Sep 10 2008 by Tony McDonough, Liverpool Daily Post
JOHNSON Service Group yesterday revealed that its dry cleaning business was no longer up for sale, despite plunging profits.
The announcement represents a major about-face for the Prescot-based firm.
In 2007, previous management had said it was looking to sell the division – the biggest dry cleaning chain in the UK.
But yesterday, the company’s new executive chairman, John Talbot, said he had reversed all previous disposal plans.
Mr Talbot became chief executive in December, replacing Charles Skinner, but only took on his new role as executive chairman on Monday of this week after the previous non-executive chairman, Simon Sherrard, stepped down.
Mr Talbot said: “We have no plans to dispose of any part of the group and will stick with the structure we have got.
“We’re very comfortable with the three main businesses we’ve got, each of which is a market leader in its own segment.”
When Mr Talbot took the helm, the group had debts of more than £168m, but thanks to two share placings, and the £84.4m disposal of its corporate wear business, this figure has now been cut down to £78.5m.
Mr Talbot’s commitment to the dry cleaning business came despite the fact the division’s half-year profits plunged 28% to £1.8m. Profits in the group as a whole also plummeted from £2.3m to just £400,000, but this was partly blamed on restructuring costs.
The group, which operates more than 500 stores under the Johnson Cleaners and Jeeves of Belgravia brands, described trading as difficult but said it expected an improvement in the division’s performance in the current half year.

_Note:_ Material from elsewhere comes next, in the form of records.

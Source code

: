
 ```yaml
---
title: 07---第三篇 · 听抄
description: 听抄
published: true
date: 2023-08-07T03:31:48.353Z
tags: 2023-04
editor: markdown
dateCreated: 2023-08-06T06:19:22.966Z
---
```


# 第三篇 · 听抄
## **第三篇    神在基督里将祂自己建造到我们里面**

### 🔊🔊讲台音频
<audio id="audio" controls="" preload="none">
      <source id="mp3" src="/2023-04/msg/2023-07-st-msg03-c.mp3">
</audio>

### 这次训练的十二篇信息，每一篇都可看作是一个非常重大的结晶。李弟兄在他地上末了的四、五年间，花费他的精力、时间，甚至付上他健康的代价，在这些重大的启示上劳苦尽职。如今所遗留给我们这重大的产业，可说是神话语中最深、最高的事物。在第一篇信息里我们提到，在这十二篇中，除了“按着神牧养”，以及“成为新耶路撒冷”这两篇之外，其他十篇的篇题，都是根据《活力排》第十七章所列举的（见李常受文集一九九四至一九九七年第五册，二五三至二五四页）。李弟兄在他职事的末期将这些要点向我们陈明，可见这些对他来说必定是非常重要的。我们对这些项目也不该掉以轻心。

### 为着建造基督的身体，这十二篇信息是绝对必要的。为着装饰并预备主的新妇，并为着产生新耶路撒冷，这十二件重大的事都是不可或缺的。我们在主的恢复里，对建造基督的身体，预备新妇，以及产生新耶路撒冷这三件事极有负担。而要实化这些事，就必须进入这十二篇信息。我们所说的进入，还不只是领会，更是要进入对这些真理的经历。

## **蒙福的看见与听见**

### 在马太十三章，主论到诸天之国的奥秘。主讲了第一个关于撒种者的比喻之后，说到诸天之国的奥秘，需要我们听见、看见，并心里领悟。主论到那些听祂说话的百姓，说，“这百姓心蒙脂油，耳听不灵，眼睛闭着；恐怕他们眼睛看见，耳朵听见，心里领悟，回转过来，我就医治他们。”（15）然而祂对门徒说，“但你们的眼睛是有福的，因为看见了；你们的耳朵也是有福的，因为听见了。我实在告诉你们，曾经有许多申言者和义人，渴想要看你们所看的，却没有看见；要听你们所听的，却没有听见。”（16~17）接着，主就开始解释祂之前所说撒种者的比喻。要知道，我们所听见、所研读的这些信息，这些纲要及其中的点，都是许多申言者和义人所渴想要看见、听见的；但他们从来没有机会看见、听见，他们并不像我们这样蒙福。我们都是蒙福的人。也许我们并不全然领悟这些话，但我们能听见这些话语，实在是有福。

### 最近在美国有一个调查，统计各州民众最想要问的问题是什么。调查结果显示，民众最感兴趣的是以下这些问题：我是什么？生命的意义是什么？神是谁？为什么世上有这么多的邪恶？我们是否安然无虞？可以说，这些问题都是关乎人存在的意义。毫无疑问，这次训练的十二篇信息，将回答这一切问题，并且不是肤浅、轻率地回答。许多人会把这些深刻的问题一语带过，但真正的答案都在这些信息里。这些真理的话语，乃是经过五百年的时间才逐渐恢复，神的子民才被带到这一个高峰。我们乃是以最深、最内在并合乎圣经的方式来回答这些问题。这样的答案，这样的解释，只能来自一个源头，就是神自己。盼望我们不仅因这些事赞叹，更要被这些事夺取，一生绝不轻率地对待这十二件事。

Johnson blamed the smoking ban in UK pubs for the fall in dry cleaning profits. People going to pubs now find their clothes no longer smell of smoke and therefore will not take them to be
dry cleaned as often. The number of stores fell from 537 at the end of December 2007 to 528 at the end of June, following a targeted reduction of under performing branches.
Four new supermarket locations were opened as part of the ongoing strategy of shifting to more convenient locations and are trading to expectation. A further six new supermarkets and drive-in locations are planned for later this year.
While revenues from rental reduced 5.6% because of a decision to ditch low value hotel linen contracts, profits for the arm increased by 27.4% to £6.5m.
Mr Talbot said the division continued to attract new business, but warned this was at a slower rate than previously.
He added: “We are well positioned to seize commercial opportun- ities, but we are not immune to weaknesses in the UK economy.”
Johnson’s share price fell more than 4% yesterday on news of the profits plunge.